Task goal:
Every line in the material below that includes "blob" should be copied.

Extracted entries:
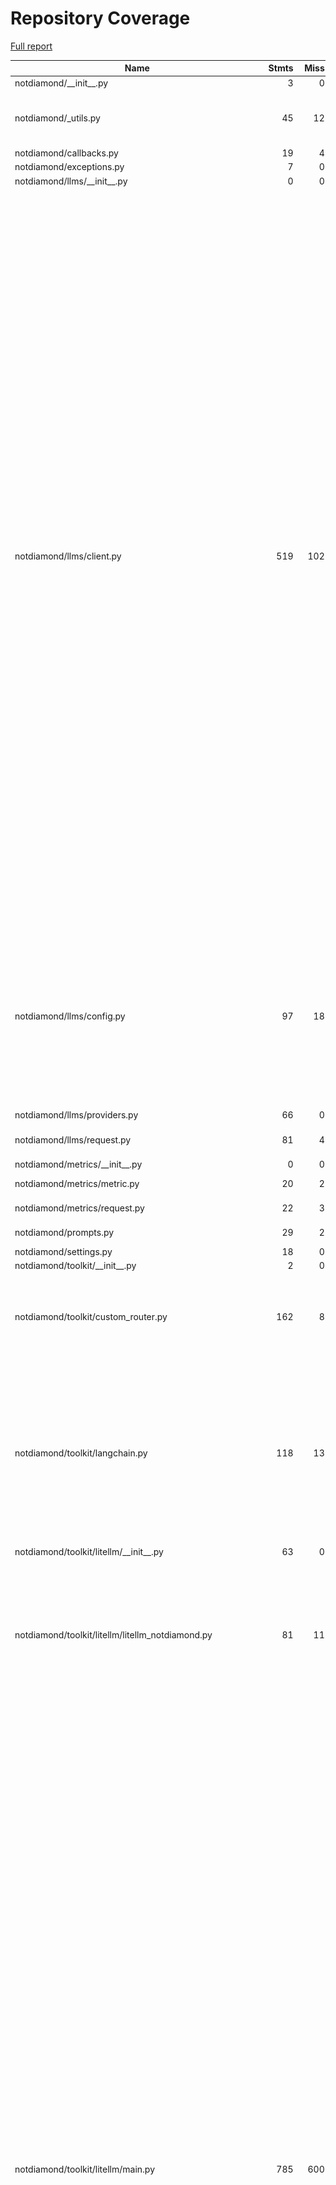 # Repository Coverage

[Full report](https://htmlpreview.github.io/?https://github.com/Not-Diamond/notdiamond-python/blob/python-coverage-comment-action-data/htmlcov/index.html)

| Name                                                         |    Stmts |     Miss |   Branch |   BrPart |   Cover |   Missing |
|------------------------------------------------------------- | -------: | -------: | -------: | -------: | ------: | --------: |
| notdiamond/\_\_init\_\_.py                                   |        3 |        0 |        0 |        0 |    100% |           |
| notdiamond/\_utils.py                                        |       45 |       12 |       16 |        3 |     69% |29-30, 48-49, 62-63, 70, 75-85 |
| notdiamond/callbacks.py                                      |       19 |        4 |        0 |        0 |     79% |     16-22 |
| notdiamond/exceptions.py                                     |        7 |        0 |        0 |        0 |    100% |           |
| notdiamond/llms/\_\_init\_\_.py                              |        0 |        0 |        0 |        0 |    100% |           |
| notdiamond/llms/client.py                                    |      519 |      102 |      206 |       26 |     79% |126, 215->218, 301->304, 378, 381-384, 394, 431->430, 441-442, 484->489, 490, 519-526, 604-606, 610, 630-632, 759-774, 860->863, 924-975, 1042-1043, 1061->1064, 1081-1085, 1088, 1125-1178, 1237-1238, 1278, 1355-1356, 1396, 1415->exit, 1432-1437, 1479-1484, 1547-1552, 1592->1594, 1618-1640, 1651, 1667, 1674, 1677, 1690, 1698, 1704, 1710, 1723, 1726, 1729, 1759-1764 |
| notdiamond/llms/config.py                                    |       97 |       18 |       24 |        7 |     78% |108, 148, 155, 187-189, 207, 211, 264, 287, 290, 293-297, 300, 303-305, 323, 327 |
| notdiamond/llms/providers.py                                 |       66 |        0 |        0 |        0 |    100% |           |
| notdiamond/llms/request.py                                   |       81 |        4 |       14 |        1 |     95% |307-311, 332 |
| notdiamond/metrics/\_\_init\_\_.py                           |        0 |        0 |        0 |        0 |    100% |           |
| notdiamond/metrics/metric.py                                 |       20 |        2 |        4 |        2 |     83% |15, 25->27, 29 |
| notdiamond/metrics/request.py                                |       22 |        3 |        2 |        1 |     83% | 36-37, 45 |
| notdiamond/prompts.py                                        |       29 |        2 |       12 |        2 |     90% |23-24, 27->29 |
| notdiamond/settings.py                                       |       18 |        0 |        0 |        0 |    100% |           |
| notdiamond/toolkit/\_\_init\_\_.py                           |        2 |        0 |        0 |        0 |    100% |           |
| notdiamond/toolkit/custom\_router.py                         |      162 |        8 |       34 |        6 |     92% |37->39, 76, 243, 292, 337->314, 345-349 |
| notdiamond/toolkit/langchain.py                              |      118 |       13 |       30 |        8 |     86% |63, 71->82, 86-87, 116, 123, 131, 139, 147, 155, 189->191, 235, 250->exit, 281, 313, 319 |
| notdiamond/toolkit/litellm/\_\_init\_\_.py                   |       63 |        0 |        0 |        0 |    100% |           |
| notdiamond/toolkit/litellm/litellm\_notdiamond.py            |       81 |       11 |       30 |        6 |     81% |114-120, 143-146, 170, 199->201, 201->203, 203->205, 227->226, 276 |
| notdiamond/toolkit/litellm/main.py                           |      785 |      600 |      452 |       54 |     20% |102, 105, 110, 113, 120, 125, 128, 137-148, 174-181, 188-190, 193, 196, 208-209, 212-213, 216-217, 219-220, 223-224, 227-228, 231-234, 237-238, 241-242, 245-248, 255-256, 259-272, 281-282, 284-285, 292-297, 302->312, 313, 321, 327-519, 642->646, 697-699, 703, 709-715, 905, 911, 913-918, 920, 928, 930-931, 943->954, 959, 960->964, 968, 985-986, 1009-1023, 1030, 1035->1038, 1071-1074, 1112, 1128-1197, 1249-3062 |
| notdiamond/toolkit/openai.py                                 |       85 |        8 |       16 |        4 |     88% |55, 58, 61, 94->97, 98, 149, 152, 155, 188->191, 192 |
| notdiamond/toolkit/rag/\_\_init\_\_.py                       |        0 |        0 |        0 |        0 |    100% |           |
| notdiamond/toolkit/rag/document\_loaders.py                  |        1 |        0 |        0 |        0 |    100% |           |
| notdiamond/toolkit/rag/evaluation.py                         |       87 |       16 |       16 |        0 |     79% |     50-80 |
| notdiamond/toolkit/rag/evaluation\_dataset.py                |       35 |       10 |        6 |        2 |     66% |51, 55, 62-65, 68, 71-72, 81, 87 |
| notdiamond/toolkit/rag/llms.py                               |       29 |        7 |       12 |        1 |     66% |     54-68 |
| notdiamond/toolkit/rag/metrics.py                            |        3 |        0 |        0 |        0 |    100% |           |
| notdiamond/toolkit/rag/testset.py                            |       50 |        5 |       18 |        7 |     82% |135, 158, 164, 170->193, 175, 179, 195->194 |
| notdiamond/toolkit/rag/workflow.py                           |       96 |       11 |       30 |        6 |     87% |104, 117, 123, 136, 144, 156, 163, 187, 230, 233, 236 |
| notdiamond/types.py                                          |       28 |        0 |        4 |        0 |    100% |           |
| tests/conftest.py                                            |      109 |       12 |       22 |        2 |     89% |55, 73, 170-185, 195, 211-212, 218-219 |
| tests/helpers.py                                             |       22 |        0 |        8 |        2 |     93% |4->11, 17->24 |
| tests/test\_components/test\_llms/test\_callbacks.py         |       19 |        0 |        0 |        0 |    100% |           |
| tests/test\_components/test\_llms/test\_embedding\_config.py |       20 |        0 |        0 |        0 |    100% |           |
| tests/test\_components/test\_llms/test\_llm.py               |      501 |       21 |       68 |        4 |     95% |28-32, 237-252, 287, 325, 364, 408, 425->432, 451, 572->578, 726->exit, 748->exit, 983-1002 |
| tests/test\_components/test\_llms/test\_llm\_request.py      |       59 |        0 |        0 |        0 |    100% |           |
| tests/test\_components/test\_llms/test\_provider.py          |       31 |        0 |        0 |        0 |    100% |           |
| tests/test\_documentation/test\_fallback\_and\_custom.py     |       30 |        3 |        4 |        2 |     85% |73->exit, 74->exit, 86-88 |
| tests/test\_documentation/test\_function\_calling.py         |       37 |        1 |        2 |        0 |     97% |        15 |
| tests/test\_documentation/test\_getting\_started.py          |       37 |        0 |        0 |        0 |    100% |           |
| tests/test\_documentation/test\_langchain.py                 |        8 |        0 |        2 |        0 |    100% |           |
| tests/test\_documentation/test\_openrouter.py                |       16 |        0 |        0 |        0 |    100% |           |
| tests/test\_documentation/test\_personalization.py           |       12 |        0 |        0 |        0 |    100% |           |
| tests/test\_documentation/test\_structured\_output.py        |       46 |       19 |        4 |        0 |     58% |48-58, 64-71 |
| tests/test\_llm\_calls/test\_anthropic.py                    |      120 |        0 |        0 |        0 |    100% |           |
| tests/test\_llm\_calls/test\_cohere.py                       |       38 |        0 |        0 |        0 |    100% |           |
| tests/test\_llm\_calls/test\_google.py                       |      167 |      138 |        0 |        0 |     17% |13-25, 28-40, 43-54, 57-68, 71-83, 86-98, 101-115, 120-134, 137-150, 155-168, 171-185, 188-202, 207-221, 224-237, 242-255, 258-272, 277-291, 296-310, 313-326, 331-344, 347-361 |
| tests/test\_llm\_calls/test\_mistral.py                      |      166 |        0 |        0 |        0 |    100% |           |
| tests/test\_llm\_calls/test\_openai.py                       |       45 |        0 |        6 |        0 |    100% |           |
| tests/test\_llm\_calls/test\_openai\_o1.py                   |       12 |        0 |        0 |        0 |    100% |           |
| tests/test\_llm\_calls/test\_perplexity.py                   |       14 |        0 |        0 |        0 |    100% |           |
| tests/test\_llm\_calls/test\_replicate.py                    |       43 |       30 |        0 |        0 |     30% |13-24, 27-38, 41-54, 57-70, 73-86 |
| tests/test\_llm\_calls/test\_togetherai.py                   |       72 |       12 |        0 |        0 |     83% |43-56, 60-73 |
| tests/test\_toolkit/langchain/test\_integration.py           |       54 |        0 |        0 |        0 |    100% |           |
| tests/test\_toolkit/langchain/test\_unit.py                  |      130 |        1 |        8 |        2 |     98% |142, 200->202 |
| tests/test\_toolkit/rag/conftest.py                          |       47 |        0 |        0 |        0 |    100% |           |
| tests/test\_toolkit/rag/test\_data\_gen.py                   |       43 |        0 |        0 |        0 |    100% |           |
| tests/test\_toolkit/rag/test\_evaluation.py                  |       24 |        0 |        0 |        0 |    100% |           |
| tests/test\_toolkit/rag/test\_example\_workflow.py           |       52 |        1 |        2 |        0 |     98% |        53 |
| tests/test\_toolkit/rag/test\_workflow.py                    |       28 |        1 |        0 |        0 |     96% |        40 |
| tests/test\_toolkit/test\_custom\_router.py                  |       93 |        0 |        4 |        0 |    100% |           |
| tests/test\_toolkit/test\_litellm.py                         |       61 |       10 |        6 |        0 |     85% |113-114, 133-134, 170-171, 189-190, 216-217 |
| tests/test\_toolkit/test\_openai\_client.py                  |       83 |        0 |       12 |        4 |     96% |104->108, 105->104, 210->214, 211->210 |
| tests/test\_types.py                                         |       16 |        0 |        0 |        0 |    100% |           |
|                                                    **TOTAL** | **4806** | **1085** | **1074** |  **152** | **72%** |           |


## Setup coverage badge

Below are examples of the badges you can use in your main branch `README` file.

### Direct image

[![Coverage badge](https://raw.githubusercontent.com/Not-Diamond/notdiamond-python/python-coverage-comment-action-data/badge.svg)](https://htmlpreview.github.io/?https://github.com/Not-Diamond/notdiamond-python/blob/python-coverage-comment-action-data/htmlcov/index.html)

This is the one to use if your repository is private or if you don't want to customize anything.

### [Shields.io](https://shields.io) Json Endpoint

[![Coverage badge](https://img.shields.io/endpoint?url=https://raw.githubusercontent.com/Not-Diamond/notdiamond-python/python-coverage-comment-action-data/endpoint.json)](https://htmlpreview.github.io/?https://github.com/Not-Diamond/notdiamond-python/blob/python-coverage-comment-action-data/htmlcov/index.html)

Using this one will allow you to [customize](https://shields.io/endpoint) the look of your badge.
It won't work with private repositories. It won't be refreshed more than once per five minutes.

### [Shields.io](https://shields.io) Dynamic Badge

[![Coverage badge](https://img.shields.io/badge/dynamic/json?color=brightgreen&label=coverage&query=%24.message&url=https%3A%2F%2Fraw.githubusercontent.com%2FNot-Diamond%2Fnotdiamond-python%2Fpython-coverage-comment-action-data%2Fendpoint.json)](https://htmlpreview.github.io/?https://github.com/Not-Diamond/notdiamond-python/blob/python-coverage-comment-action-data/htmlcov/index.html)

This one will always be the same color. It won't work for private repos. I'm not even sure why we included it.

## What is that?

This branch is part of the
[python-coverage-comment-action](https://github.com/marketplace/actions/python-coverage-comment)
GitHub Action. All the files in this branch are automatically generated and may be
overwritten at any moment.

Response box:
[Full report](https://htmlpreview.github.io/?https://github.com/Not-Diamond/notdiamond-python/blob/python-coverage-comment-action-data/htmlcov/index.html)
[![Coverage badge](https://raw.githubusercontent.com/Not-Diamond/notdiamond-python/python-coverage-comment-action-data/badge.svg)](https://htmlpreview.github.io/?https://github.com/Not-Diamond/notdiamond-python/blob/python-coverage-comment-action-data/htmlcov/index.html)
[![Coverage badge](https://img.shields.io/endpoint?url=https://raw.githubusercontent.com/Not-Diamond/notdiamond-python/python-coverage-comment-action-data/endpoint.json)](https://htmlpreview.github.io/?https://github.com/Not-Diamond/notdiamond-python/blob/python-coverage-comment-action-data/htmlcov/index.html)
[![Coverage badge](https://img.shields.io/badge/dynamic/json?color=brightgreen&label=coverage&query=%24.message&url=https%3A%2F%2Fraw.githubusercontent.com%2FNot-Diamond%2Fnotdiamond-python%2Fpython-coverage-comment-action-data%2Fendpoint.json)](https://htmlpreview.github.io/?https://github.com/Not-Diamond/notdiamond-python/blob/python-coverage-comment-action-data/htmlcov/index.html)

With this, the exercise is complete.